Overall, for the direct impact of weight on basic statistics, we do not see as strong of a relationship as we do for height. This is likely because players have many different builds and it can impact their role.
For points, we can see that the NBA's top scorers range anywhere from about 180 to 280 lbs. However, as weight increases past about 220 lbs, we see more of the data concentrated towards a lower amount of points.
Moving on to assists, we see a similar trend where as weight increases, the majority of the data tends to get lower. We can also see that a majority of the players with 8 or more assists weigh 220 lbs or less.
For rebounds, we see a slightly stronger relationship where as weight increases, total rebounds goes up noticeably.
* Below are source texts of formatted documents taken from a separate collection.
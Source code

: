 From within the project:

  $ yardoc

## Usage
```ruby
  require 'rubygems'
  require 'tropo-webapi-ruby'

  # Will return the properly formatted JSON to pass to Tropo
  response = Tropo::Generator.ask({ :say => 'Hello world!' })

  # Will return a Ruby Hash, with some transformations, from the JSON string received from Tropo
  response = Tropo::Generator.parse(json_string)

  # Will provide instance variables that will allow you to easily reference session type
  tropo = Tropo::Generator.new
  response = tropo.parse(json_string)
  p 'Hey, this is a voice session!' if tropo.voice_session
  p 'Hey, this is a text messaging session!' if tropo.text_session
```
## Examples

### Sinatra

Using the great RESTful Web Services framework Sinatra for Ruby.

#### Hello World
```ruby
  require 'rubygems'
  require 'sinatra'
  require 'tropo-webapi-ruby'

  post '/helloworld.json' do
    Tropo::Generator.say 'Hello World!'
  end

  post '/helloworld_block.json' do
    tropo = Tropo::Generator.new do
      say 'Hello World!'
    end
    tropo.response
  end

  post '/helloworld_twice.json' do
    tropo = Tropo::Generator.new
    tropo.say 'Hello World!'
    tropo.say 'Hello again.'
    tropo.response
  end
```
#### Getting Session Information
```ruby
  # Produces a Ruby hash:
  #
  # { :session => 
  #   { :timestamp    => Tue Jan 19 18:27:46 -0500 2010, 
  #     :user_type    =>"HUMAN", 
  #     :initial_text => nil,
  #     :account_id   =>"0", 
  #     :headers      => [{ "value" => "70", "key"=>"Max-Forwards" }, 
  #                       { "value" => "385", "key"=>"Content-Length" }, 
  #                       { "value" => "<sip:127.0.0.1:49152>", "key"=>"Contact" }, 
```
Until about 220 lbs, we see the vast majority of the data concentrated below 7.5 rebounds. Moving past this mark, we begin to see many more higher totals, including several around 13.
Blocks are similar to rebounds as we see a general increase with weight. Additionally, we see the three highest values around the 250 lbs mark.
Typically, weight does not really have a noticeable impact on the number of steals a player gets. However, we can see that a lot of the higher values are on the lower end of weight.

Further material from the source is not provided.